14. A wind turbine according to claim 12, wherein each row of radially movable tooth segments is associated with, and therefore exerts a driving force on, a respective cam profile of the central output member, wherein each respective cam profile is shaped identically to the other cam profile but are angularly offset therefrom about the rotational axis of the central output member.

15. A wind turbine according to claim 14, wherein the angular offset between cam profiles is between 10 and 90 degrees.

16. A wind turbine according to claim 12, wherein each row of radially movable tooth segments is associated with a respective row of guiding slots, and wherein the guiding slots of one row are axially misaligned with guiding slots of another row.

17. A wind turbine according to claim 16, wherein there are the same number of equi-angularly spaced guiding slots in each row, and wherein the guiding slots of one row are angularly offset from the guiding slots in another row.

18. A wind turbine according to claim 17, wherein the angular offset between guiding slots in each row is up to 50% of the angular interval between adjacent guiding slots within a row.

19. A wind turbine according to claim 1, wherein the diameter of said ring gear is between 1000 mm and 3500 mm.

20. A wind turbine according to claim 1, wherein said movable tooth segments are cylindrical with a diameter of between 10 and 20 cm, and with a length between 20 and 50 cm.

21. A wind turbine according to claim 1, wherein the ring gear comprises a plurality of individual gear sections in the range of 20 to 200.

22. A wind turbine according to claim 1, wherein said movable tooth segments are cylindrical with a diameter between 10.1 cm and 19.9 cm.

23. A wind turbine according to claim 1, wherein said movable tooth segments are cylindrical with a length between 20.1 cm and 49.9 cm.

24. A wind turbine according to claim 1, wherein an outer tooth flank contour of a tooth flank of the tooth segments and/or a flank contour of a toothing of an internal toothing of said ring gear have/has, in relation to a gear set axis, a tooth contour which makes surface contact possible in an engagement region, wherein the surface contact is achieved by the design as a logarithmic spiral.

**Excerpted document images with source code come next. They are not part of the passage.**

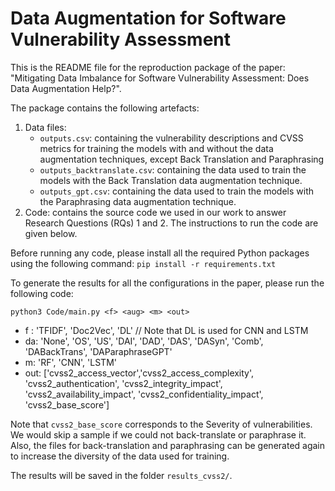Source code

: # Data Augmentation for Software Vulnerability Assessment

This is the README file for the reproduction package of the paper: "Mitigating Data Imbalance for Software Vulnerability Assessment: Does Data Augmentation Help?".

The package contains the following artefacts:
1. Data files:
	+ `outputs.csv`: containing the vulnerability descriptions and CVSS metrics for training the models with and without the data augmentation techniques, except Back Translation and Paraphrasing
	+ `outputs_backtranslate.csv`: containing the data used to train the models with the Back Translation data augmentation technique.
	+ `outputs_gpt.csv`: containing the data used to train the models with the Paraphrasing data augmentation technique.
2. Code: contains the source code we used in our work to answer Research Questions (RQs) 1 and 2. The instructions to run the code are given below.

Before running any code, please install all the required Python packages using the following command: `pip install -r requirements.txt`

To generate the results for all the configurations in the paper, please run the following code:

`python3 Code/main.py <f> <aug> <m> <out>`

+ f : 'TFIDF', 'Doc2Vec', 'DL' // Note that DL is used for CNN and LSTM
+ da: 'None', 'OS', 'US', 'DAI', 'DAD', 'DAS', 'DASyn', 'Comb', 'DABackTrans', 'DAParaphraseGPT'
+ m: 'RF', 'CNN', 'LSTM'
+ out: \['cvss2_access_vector','cvss2_access_complexity', 'cvss2_authentication', 'cvss2_integrity_impact', 'cvss2_availability_impact', 'cvss2_confidentiality_impact', 'cvss2_base_score'\]

Note that `cvss2_base_score` corresponds to the Severity of vulnerabilities. We would skip a sample if we could not back-translate or paraphrase it. Also, the files for back-translation and paraphrasing can be generated again to increase the diversity of the data used for training.

The results will be saved in the folder `results_cvss2/`.
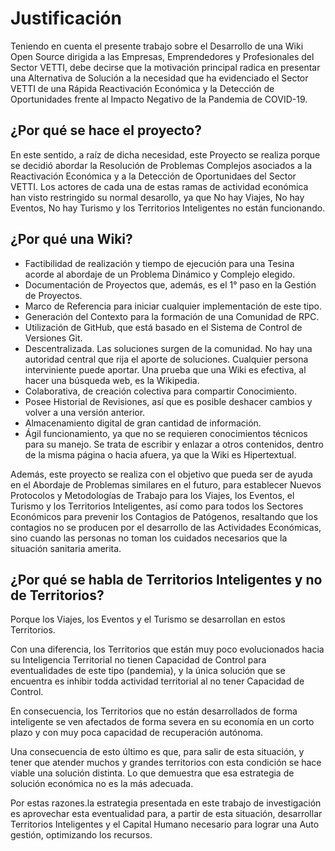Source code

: # Justificación

Teniendo en cuenta el presente trabajo sobre el Desarrollo de una Wiki Open Source dirigida a las Empresas, Emprendedores y Profesionales del Sector VETTI, debe decirse que la motivación principal radica en presentar una Alternativa de Solución a la necesidad que ha evidenciado el Sector VETTI de una Rápida Reactivación Económica y la Detección de Oportunidades frente al Impacto Negativo de la Pandemia de COVID-19.

## ¿Por qué se hace el proyecto?

En este sentido, a raíz de dicha necesidad, este Proyecto se realiza porque se decidió abordar la Resolución de Problemas Complejos asociados a la Reactivación Económica y a la Detección de Oportunidaes del Sector VETTI. Los actores de cada una de estas ramas de actividad económica han visto restringido su normal desarollo, ya que No hay Viajes, No hay Eventos, No hay Turismo y los Territorios Inteligentes no están funcionando.

## ¿Por qué una Wiki?

* Factibilidad de realización y tiempo de ejecución para una Tesina acorde al abordaje de un Problema Dinámico y Complejo elegido.
* Documentación de Proyectos que, además, es el 1° paso en la Gestión de Proyectos.
* Marco de Referencia para iniciar cualquier implementación de este tipo.
* Generación del Contexto para la formación de una Comunidad de RPC.
* Utilización de GitHub, que está basado en el Sistema de Control de Versiones Git.
* Descentralizada. Las soluciones surgen de la comunidad. No hay una autoridad central que rija el aporte de soluciones. Cualquier persona interviniente puede aportar. Una prueba que una Wiki es efectiva, al hacer una búsqueda web, es la Wikipedia.
* Colaborativa, de creación colectiva para compartir Conocimiento.
* Posee Historial de Revisiones, así que es posible deshacer cambios y volver a una versión anterior.
* Almacenamiento digital de gran cantidad de información. 
* Ágil funcionamiento, ya que no se requieren conocimientos técnicos para su manejo. Se trata de escribir y enlazar a otros contenidos, dentro de la misma página o hacia afuera, ya que la Wiki es Hipertextual. 

Además, este proyecto se realiza con el objetivo que pueda ser de ayuda en el Abordaje de Problemas similares en el futuro, para establecer Nuevos Protocolos y Metodologías de Trabajo para los Viajes, los Eventos, el Turismo y los Territorios Inteligentes, así como para todos los Sectores Económicos para prevenir los Contagios de Patógenos, resaltando que los contagios no se producen por el desarrollo de las Actividades Económicas, sino cuando las personas no toman los cuidados necesarios que la situación sanitaria amerita.

## ¿Por qué se habla de Territorios Inteligentes y no de Territorios?

Porque los Viajes, los Eventos y el Turismo se desarrollan en estos Territorios.

Con una diferencia, los Territorios que están muy poco evolucionados hacia su Inteligencia Territorial no tienen Capacidad de Control para eventualidades de este tipo (pandemia), y la única solución que se encuentra es inhibir todda actividad territorial al no tener Capacidad de Control.

En consecuencia, los Territorios que no están desarrollados de forma inteligente se ven afectados de forma severa en su economía en un corto plazo y con muy poca capacidad de recuperación autónoma.

Una consecuencia de esto último es que, para salir de esta situación, y tener que atender muchos y grandes territorios con esta condición se hace viable una solución distinta. Lo que demuestra que esa estrategia de solución económica no es la más adecuada.

Por estas razones.la estrategia presentada en este trabajo de investigación es aprovechar esta eventualidad para, a partir de esta situación, desarrollar Territorios Inteligentes y el Capital Humano necesario para lograr una Auto gestión, optimizando los recursos.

25. A wind turbine according to claim 1, wherein, regardless of a selected radius of the gear set axis, the outer tooth flank contour of the flank region of the tooth segment and the flank contour of the internal toothing system of the toothing system of the ring gear correspond to a common logarithmic spiral with a pitch angle.

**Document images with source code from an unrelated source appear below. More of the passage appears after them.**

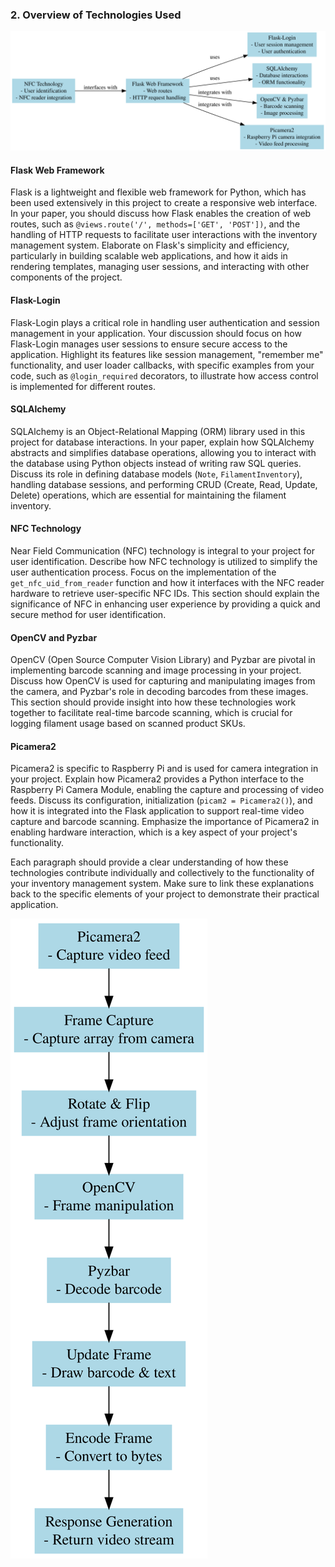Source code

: ### 2. Overview of Technologies Used

![graphviz-overview](graphviz-overview.svg)

#### **Flask Web Framework**
Flask is a lightweight and flexible web framework for Python, which has been used extensively in this project to create a responsive web interface. In your paper, you should discuss how Flask enables the creation of web routes, such as `@views.route('/', methods=['GET', 'POST'])`, and the handling of HTTP requests to facilitate user interactions with the inventory management system. Elaborate on Flask's simplicity and efficiency, particularly in building scalable web applications, and how it aids in rendering templates, managing user sessions, and interacting with other components of the project.

#### **Flask-Login**
Flask-Login plays a critical role in handling user authentication and session management in your application. Your discussion should focus on how Flask-Login manages user sessions to ensure secure access to the application. Highlight its features like session management, "remember me" functionality, and user loader callbacks, with specific examples from your code, such as `@login_required` decorators, to illustrate how access control is implemented for different routes.

#### **SQLAlchemy**
SQLAlchemy is an Object-Relational Mapping (ORM) library used in this project for database interactions. In your paper, explain how SQLAlchemy abstracts and simplifies database operations, allowing you to interact with the database using Python objects instead of writing raw SQL queries. Discuss its role in defining database models (`Note`, `FilamentInventory`), handling database sessions, and performing CRUD (Create, Read, Update, Delete) operations, which are essential for maintaining the filament inventory.

#### **NFC Technology**
Near Field Communication (NFC) technology is integral to your project for user identification. Describe how NFC technology is utilized to simplify the user authentication process. Focus on the implementation of the `get_nfc_uid_from_reader` function and how it interfaces with the NFC reader hardware to retrieve user-specific NFC IDs. This section should explain the significance of NFC in enhancing user experience by providing a quick and secure method for user identification.

#### **OpenCV and Pyzbar**
OpenCV (Open Source Computer Vision Library) and Pyzbar are pivotal in implementing barcode scanning and image processing in your project. Discuss how OpenCV is used for capturing and manipulating images from the camera, and Pyzbar's role in decoding barcodes from these images. This section should provide insight into how these technologies work together to facilitate real-time barcode scanning, which is crucial for logging filament usage based on scanned product SKUs.

#### **Picamera2**
Picamera2 is specific to Raspberry Pi and is used for camera integration in your project. Explain how Picamera2 provides a Python interface to the Raspberry Pi Camera Module, enabling the capture and processing of video feeds. Discuss its configuration, initialization (`picam2 = Picamera2()`), and how it is integrated into the Flask application to support real-time video capture and barcode scanning. Emphasize the importance of Picamera2 in enabling hardware interaction, which is a key aspect of your project's functionality. 

Each paragraph should provide a clear understanding of how these technologies contribute individually and collectively to the functionality of your inventory management system. Make sure to link these explanations back to the specific elements of your project to demonstrate their practical application.

![graphviz-picamera-opencv-pybarz](graphviz-picamera-opencv-pybarz.svg)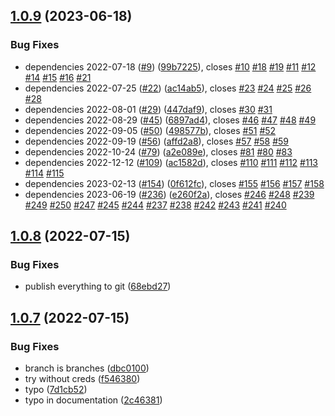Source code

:## [1.0.9](https://github.com/bodinsamuel/renovate-automatic-branch/compare/v1.0.8...v1.0.9) (2023-06-18)


### Bug Fixes

* dependencies 2022-07-18 ([#9](https://github.com/bodinsamuel/renovate-automatic-branch/issues/9)) ([99b7225](https://github.com/bodinsamuel/renovate-automatic-branch/commit/99b72254f4f0de5af7f5a6a61396fc08b85172a5)), closes [#10](https://github.com/bodinsamuel/renovate-automatic-branch/issues/10) [#18](https://github.com/bodinsamuel/renovate-automatic-branch/issues/18) [#19](https://github.com/bodinsamuel/renovate-automatic-branch/issues/19) [#11](https://github.com/bodinsamuel/renovate-automatic-branch/issues/11) [#12](https://github.com/bodinsamuel/renovate-automatic-branch/issues/12) [#14](https://github.com/bodinsamuel/renovate-automatic-branch/issues/14) [#15](https://github.com/bodinsamuel/renovate-automatic-branch/issues/15) [#16](https://github.com/bodinsamuel/renovate-automatic-branch/issues/16) [#21](https://github.com/bodinsamuel/renovate-automatic-branch/issues/21)
* dependencies 2022-07-25 ([#22](https://github.com/bodinsamuel/renovate-automatic-branch/issues/22)) ([ac14ab5](https://github.com/bodinsamuel/renovate-automatic-branch/commit/ac14ab5bab9b87f40ee432882cc5aa10f100e246)), closes [#23](https://github.com/bodinsamuel/renovate-automatic-branch/issues/23) [#24](https://github.com/bodinsamuel/renovate-automatic-branch/issues/24) [#25](https://github.com/bodinsamuel/renovate-automatic-branch/issues/25) [#26](https://github.com/bodinsamuel/renovate-automatic-branch/issues/26) [#28](https://github.com/bodinsamuel/renovate-automatic-branch/issues/28)
* dependencies 2022-08-01 ([#29](https://github.com/bodinsamuel/renovate-automatic-branch/issues/29)) ([447daf9](https://github.com/bodinsamuel/renovate-automatic-branch/commit/447daf9061516978cad9cd5f2346a1725fa8d5f6)), closes [#30](https://github.com/bodinsamuel/renovate-automatic-branch/issues/30) [#31](https://github.com/bodinsamuel/renovate-automatic-branch/issues/31)
* dependencies 2022-08-29 ([#45](https://github.com/bodinsamuel/renovate-automatic-branch/issues/45)) ([6897ad4](https://github.com/bodinsamuel/renovate-automatic-branch/commit/6897ad484e53d1b9729c0e5186936bfea4fbf21c)), closes [#46](https://github.com/bodinsamuel/renovate-automatic-branch/issues/46) [#47](https://github.com/bodinsamuel/renovate-automatic-branch/issues/47) [#48](https://github.com/bodinsamuel/renovate-automatic-branch/issues/48) [#49](https://github.com/bodinsamuel/renovate-automatic-branch/issues/49)
* dependencies 2022-09-05 ([#50](https://github.com/bodinsamuel/renovate-automatic-branch/issues/50)) ([498577b](https://github.com/bodinsamuel/renovate-automatic-branch/commit/498577b97f5b3c4eabd0bc7fe7fa809daa817d67)), closes [#51](https://github.com/bodinsamuel/renovate-automatic-branch/issues/51) [#52](https://github.com/bodinsamuel/renovate-automatic-branch/issues/52)
* dependencies 2022-09-19 ([#56](https://github.com/bodinsamuel/renovate-automatic-branch/issues/56)) ([affd2a8](https://github.com/bodinsamuel/renovate-automatic-branch/commit/affd2a81bf2ac5056f3fbbf507e51e1bead8ce53)), closes [#57](https://github.com/bodinsamuel/renovate-automatic-branch/issues/57) [#58](https://github.com/bodinsamuel/renovate-automatic-branch/issues/58) [#59](https://github.com/bodinsamuel/renovate-automatic-branch/issues/59)
* dependencies 2022-10-24 ([#79](https://github.com/bodinsamuel/renovate-automatic-branch/issues/79)) ([a2e089e](https://github.com/bodinsamuel/renovate-automatic-branch/commit/a2e089e0c9be2249913df72b6f14206285458cc4)), closes [#81](https://github.com/bodinsamuel/renovate-automatic-branch/issues/81) [#80](https://github.com/bodinsamuel/renovate-automatic-branch/issues/80) [#83](https://github.com/bodinsamuel/renovate-automatic-branch/issues/83)
* dependencies 2022-12-12 ([#109](https://github.com/bodinsamuel/renovate-automatic-branch/issues/109)) ([ac1582d](https://github.com/bodinsamuel/renovate-automatic-branch/commit/ac1582d2d80e239d975af99360231a5f33cb6bc0)), closes [#110](https://github.com/bodinsamuel/renovate-automatic-branch/issues/110) [#111](https://github.com/bodinsamuel/renovate-automatic-branch/issues/111) [#112](https://github.com/bodinsamuel/renovate-automatic-branch/issues/112) [#113](https://github.com/bodinsamuel/renovate-automatic-branch/issues/113) [#114](https://github.com/bodinsamuel/renovate-automatic-branch/issues/114) [#115](https://github.com/bodinsamuel/renovate-automatic-branch/issues/115)
* dependencies 2023-02-13 ([#154](https://github.com/bodinsamuel/renovate-automatic-branch/issues/154)) ([0f612fc](https://github.com/bodinsamuel/renovate-automatic-branch/commit/0f612fc44a93f96020f8aa8488309aca3c15b102)), closes [#155](https://github.com/bodinsamuel/renovate-automatic-branch/issues/155) [#156](https://github.com/bodinsamuel/renovate-automatic-branch/issues/156) [#157](https://github.com/bodinsamuel/renovate-automatic-branch/issues/157) [#158](https://github.com/bodinsamuel/renovate-automatic-branch/issues/158)
* dependencies 2023-06-19 ([#236](https://github.com/bodinsamuel/renovate-automatic-branch/issues/236)) ([e260f2a](https://github.com/bodinsamuel/renovate-automatic-branch/commit/e260f2a426c23558fbe9fbf1194df6bf02623aae)), closes [#246](https://github.com/bodinsamuel/renovate-automatic-branch/issues/246) [#248](https://github.com/bodinsamuel/renovate-automatic-branch/issues/248) [#239](https://github.com/bodinsamuel/renovate-automatic-branch/issues/239) [#249](https://github.com/bodinsamuel/renovate-automatic-branch/issues/249) [#250](https://github.com/bodinsamuel/renovate-automatic-branch/issues/250) [#247](https://github.com/bodinsamuel/renovate-automatic-branch/issues/247) [#245](https://github.com/bodinsamuel/renovate-automatic-branch/issues/245) [#244](https://github.com/bodinsamuel/renovate-automatic-branch/issues/244) [#237](https://github.com/bodinsamuel/renovate-automatic-branch/issues/237) [#238](https://github.com/bodinsamuel/renovate-automatic-branch/issues/238) [#242](https://github.com/bodinsamuel/renovate-automatic-branch/issues/242) [#243](https://github.com/bodinsamuel/renovate-automatic-branch/issues/243) [#241](https://github.com/bodinsamuel/renovate-automatic-branch/issues/241) [#240](https://github.com/bodinsamuel/renovate-automatic-branch/issues/240)

## [1.0.8](https://github.com/bodinsamuel/renovate-automatic-branch/compare/v1.0.7...v1.0.8) (2022-07-15)


### Bug Fixes

* publish everything to git ([68ebd27](https://github.com/bodinsamuel/renovate-automatic-branch/commit/68ebd276233c0e8273223d1432a1eaf9ce2a0a49))

## [1.0.7](https://github.com/bodinsamuel/renovate-automatic-branch/compare/v1.0.6...v1.0.7) (2022-07-15)


### Bug Fixes

* branch is branches ([dbc0100](https://github.com/bodinsamuel/renovate-automatic-branch/commit/dbc0100fbe73ca65f07d3c42bd238692de485bc7))
* try without creds ([f546380](https://github.com/bodinsamuel/renovate-automatic-branch/commit/f546380729a666b03af78048e4d168cc9b1bc157))
* typo ([7d1cb52](https://github.com/bodinsamuel/renovate-automatic-branch/commit/7d1cb523247596083c007921793c9d928a21a3e3))
* typo in documentation ([2c46381](https://github.com/bodinsamuel/renovate-automatic-branch/commit/2c4638128a4c9750700b427ab9d072e586e6625f))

26. A wind turbine according to claim 1, wherein the pitch angle is between 15° and 750°.

27. A wind turbine according to claim 1, wherein a coating is used in at least one of the following interfaces: tooth segment to ring gear, tooth segment to input member, and tilting pad to output member.

28. A wind turbine according to claim 27, wherein the coating includes at least one of a black oxide coating, a diamond-like coating, an arc-wire spray coating, and a physical-vapour deposition applied coating.

29. A wind turbine according to claim 1, wherein said wind turbine has a nominal power of at least 2MW.

30. A wind turbine according to claim 1, wherein said wind turbine has a nominal power of at least 4.1 MW.

31. A wind turbine according to claim 1, further comprising: a support structure including at least one bearing supporting the main shaft for rotation about the main axis and constraining other movements;wherein said gear system has a gearbox housing rigidly coupled to the support structure.

32. A wind turbine according to claim 31, wherein the support structure further includes a bearing housing surrounding the at least one bearing, the gearbox housing being suspended from said bearing housing.

33. A wind turbine according to claim 32, wherein the at least one bearing comprises a first bearing and a second bearing spaced apart within the bearing housing.

34. A wind turbine according to claim 32, wherein said ring gear is integrated with or rigidly coupled to said bearing housing and said input member is integrated with or rigidly coupled to said main shaft.

35. A wind turbine according to claim 32, wherein said gear system is fully integrated within said bearing housing such that said ring gear, along the rotational axis of the main shaft, is positioned between said first bearing and said second bearing.